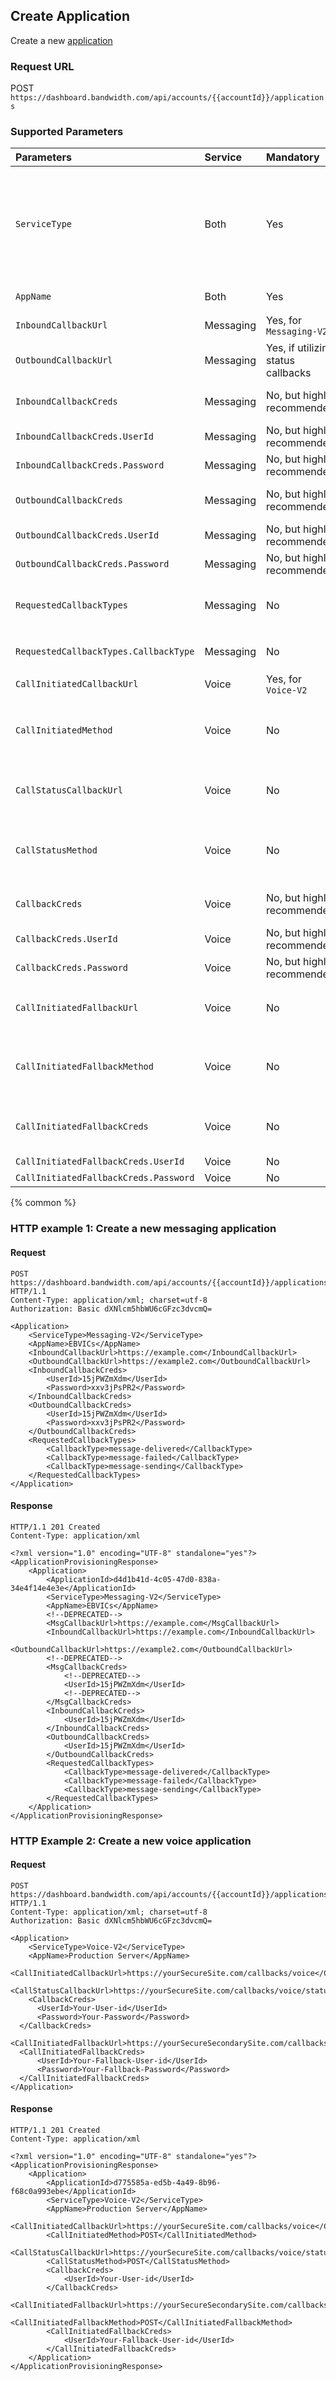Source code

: ## Create Application

Create a new [application](about.md)

### Request URL
POST `https://dashboard.bandwidth.com/api/accounts/{{accountId}}/applications`

### Supported Parameters

| Parameters                            | Service   | Mandatory                  | Description |
|:--------------------------------------|:----------|:---------------------------|:------------|
| `ServiceType`                         | Both      | Yes                        | The type of service the application will be used for. <br><br>- `Messaging-V2` for [message events](../../../messaging/callbacks/messageEvents.md) <br><br>- `Voice-V2` for [voice events](../../../voice/bxml/callbacks/about.md) |
| `AppName`                             | Both      | Yes                        | Plain text name of the application |
| `InboundCallbackUrl`                  | Messaging | Yes, for `Messaging-V2`    | Url to receive [message events](../../../messaging/callbacks/messageEvents.md) |
| `OutboundCallbackUrl`                 | Messaging | Yes, if utilizing status callbacks | Url to receive [message events](../../../messaging/callbacks/messageEvents.md) |
| `InboundCallbackCreds`                | Messaging | No, but highly recommended | Basic auth credentials to apply to your inbound message events |
| `InboundCallbackCreds.UserId`         | Messaging | No, but highly recommended | Basic auth `UserId` |
| `InboundCallbackCreds.Password`       | Messaging | No, but highly recommended | Basic auth `Password`|
| `OutboundCallbackCreds`               | Messaging | No, but highly recommended | Basic auth credentials to apply to your outbound message events |
| `OutboundCallbackCreds.UserId`        | Messaging | No, but highly recommended | Basic auth `UserId` |
| `OutboundCallbackCreds.Password`      | Messaging | No, but highly recommended | Basic auth `Password`|
| `RequestedCallbackTypes`              | Messaging | No                         | List containing the `CallbackTypes` you wish to receive at the `OutboundCallbackUrl`. |
| `RequestedCallbackTypes.CallbackType` | Messaging | No                         | `message-delivered`, `message-sending`, `message-failed` |
| `CallInitiatedCallbackUrl`            | Voice     | Yes, for `Voice-V2`        | Url to receive [voice events](../../../voice/bxml/callbacks/about.md) |
| `CallInitiatedMethod`                 | Voice     | No                         | HTTP method for events sent to the `CallInitiatedCallbackUrl`.<br> <code class="post">POST</code> or <code class="get">GET</code><br>Default is <code class="post">POST</code> |
| `CallStatusCallbackUrl`               | Voice     | No                         | Url to receive [voice events](../../../voice/bxml/callbacks/about.md) **NOT** related to Initiated. Such as: rejected or hung up. |
| `CallStatusMethod`                    | Voice     | No                         | HTTP method for events sent to the `CallStatusCallbackUrl`.<br> <code class="post">POST</code> or <code class="get">GET</code><br>Default is <code class="post">POST</code> |
| `CallbackCreds`                       | Voice     | No, but highly recommended | Basic auth credentials to apply to your message & voice events |
| `CallbackCreds.UserId`                | Voice     | No, but highly recommended | Basic auth `UserId` |
| `CallbackCreds.Password`              | Voice     | No, but highly recommended | Basic auth `Password` |
| `CallInitiatedFallbackUrl`            | Voice     | No                         | Url to receive [voice events](../../../voice/bxml/callbacks/about.md) URL is used when voice events fail to process at `CallInitiatedCallbackUrl` |
| `CallInitiatedFallbackMethod`         | Voice     | No                         | HTTP method for events sent to the `CallInitiatedFallbackUrl`.<br> <code class="post">POST</code> or <code class="get">GET</code><br>Default is <code class="post">POST</code> |
| `CallInitiatedFallbackCreds`          | Voice     | No                         | Basic auth credentials to apply to voice events sent to the `CallInitiatedFallbackUrl`. |
| `CallInitiatedFallbackCreds.UserId`   | Voice     | No                         | Basic auth `UserId`  |
| `CallInitiatedFallbackCreds.Password` | Voice     | No                         | Basic auth `Password`|


{% common %}

### HTTP example 1: Create a new messaging application

#### Request
```http
POST https://dashboard.bandwidth.com/api/accounts/{{accountId}}/applications HTTP/1.1
Content-Type: application/xml; charset=utf-8
Authorization: Basic dXNlcm5hbWU6cGFzc3dvcmQ=

<Application>
    <ServiceType>Messaging-V2</ServiceType>
    <AppName>EBVICs</AppName>
    <InboundCallbackUrl>https://example.com</InboundCallbackUrl>
    <OutboundCallbackUrl>https://example2.com</OutboundCallbackUrl>
    <InboundCallbackCreds>
        <UserId>15jPWZmXdm</UserId>
        <Password>xxv3jPsPR2</Password>
    </InboundCallbackCreds>
    <OutboundCallbackCreds>
        <UserId>15jPWZmXdm</UserId>
        <Password>xxv3jPsPR2</Password>
    </OutboundCallbackCreds>
    <RequestedCallbackTypes>
        <CallbackType>message-delivered</CallbackType>
        <CallbackType>message-failed</CallbackType>
        <CallbackType>message-sending</CallbackType>
    </RequestedCallbackTypes>
</Application>
```

#### Response
```http
HTTP/1.1 201 Created
Content-Type: application/xml

<?xml version="1.0" encoding="UTF-8" standalone="yes"?>
<ApplicationProvisioningResponse>
    <Application>
        <ApplicationId>d4d1b41d-4c05-47d0-838a-34e4f14e4e3e</ApplicationId>
        <ServiceType>Messaging-V2</ServiceType>
        <AppName>EBVICs</AppName>
        <!--DEPRECATED-->
        <MsgCallbackUrl>https://example.com</MsgCallbackUrl>
        <InboundCallbackUrl>https://example.com</InboundCallbackUrl>
        <OutboundCallbackUrl>https://example2.com</OutboundCallbackUrl>
        <!--DEPRECATED-->
        <MsgCallbackCreds>
            <!--DEPRECATED-->
            <UserId>15jPWZmXdm</UserId>
            <!--DEPRECATED-->
        </MsgCallbackCreds>
        <InboundCallbackCreds>
            <UserId>15jPWZmXdm</UserId>
        </InboundCallbackCreds>
        <OutboundCallbackCreds>
            <UserId>15jPWZmXdm</UserId>
        </OutboundCallbackCreds>
        <RequestedCallbackTypes>
            <CallbackType>message-delivered</CallbackType>
            <CallbackType>message-failed</CallbackType>
            <CallbackType>message-sending</CallbackType>
        </RequestedCallbackTypes>
    </Application>
</ApplicationProvisioningResponse>
```

### HTTP Example 2: Create a new voice application

#### Request
```http
POST https://dashboard.bandwidth.com/api/accounts/{{accountId}}/applications HTTP/1.1
Content-Type: application/xml; charset=utf-8
Authorization: Basic dXNlcm5hbWU6cGFzc3dvcmQ=

<Application>
    <ServiceType>Voice-V2</ServiceType>
    <AppName>Production Server</AppName>
    <CallInitiatedCallbackUrl>https://yourSecureSite.com/callbacks/voice</CallInitiatedCallbackUrl>
    <CallStatusCallbackUrl>https://yourSecureSite.com/callbacks/voice/status</CallStatusCallbackUrl>
    <CallbackCreds>
      <UserId>Your-User-id</UserId>
      <Password>Your-Password</Password>
  </CallbackCreds>
  <CallInitiatedFallbackUrl>https://yourSecureSecondarySite.com/callbacks/voice</CallInitiatedCallbackUrl>
  <CallInitiatedFallbackCreds>
      <UserId>Your-Fallback-User-id</UserId>
      <Password>Your-Fallback-Password</Password>
  </CallInitiatedFallbackCreds>
</Application>
```

#### Response
```http
HTTP/1.1 201 Created
Content-Type: application/xml

<?xml version="1.0" encoding="UTF-8" standalone="yes"?>
<ApplicationProvisioningResponse>
    <Application>
        <ApplicationId>d775585a-ed5b-4a49-8b96-f68c0a993ebe</ApplicationId>
        <ServiceType>Voice-V2</ServiceType>
        <AppName>Production Server</AppName>
        <CallInitiatedCallbackUrl>https://yourSecureSite.com/callbacks/voice</CallInitiatedCallbackUrl>
        <CallInitiatedMethod>POST</CallInitiatedMethod>
        <CallStatusCallbackUrl>https://yourSecureSite.com/callbacks/voice/status</CallStatusCallbackUrl>
        <CallStatusMethod>POST</CallStatusMethod>
        <CallbackCreds>
            <UserId>Your-User-id</UserId>
        </CallbackCreds>
        <CallInitiatedFallbackUrl>https://yourSecureSecondarySite.com/callbacks/voice</CallInitiatedCallbackUrl>
        <CallInitiatedFallbackMethod>POST</CallInitiatedFallbackMethod>
        <CallInitiatedFallbackCreds>
            <UserId>Your-Fallback-User-id</UserId>
        </CallInitiatedFallbackCreds>
    </Application>
</ApplicationProvisioningResponse>
```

Problem description: Every line of the records above that contains the word "delivered" should be counted, and only the total given.

Solution for this problem: 3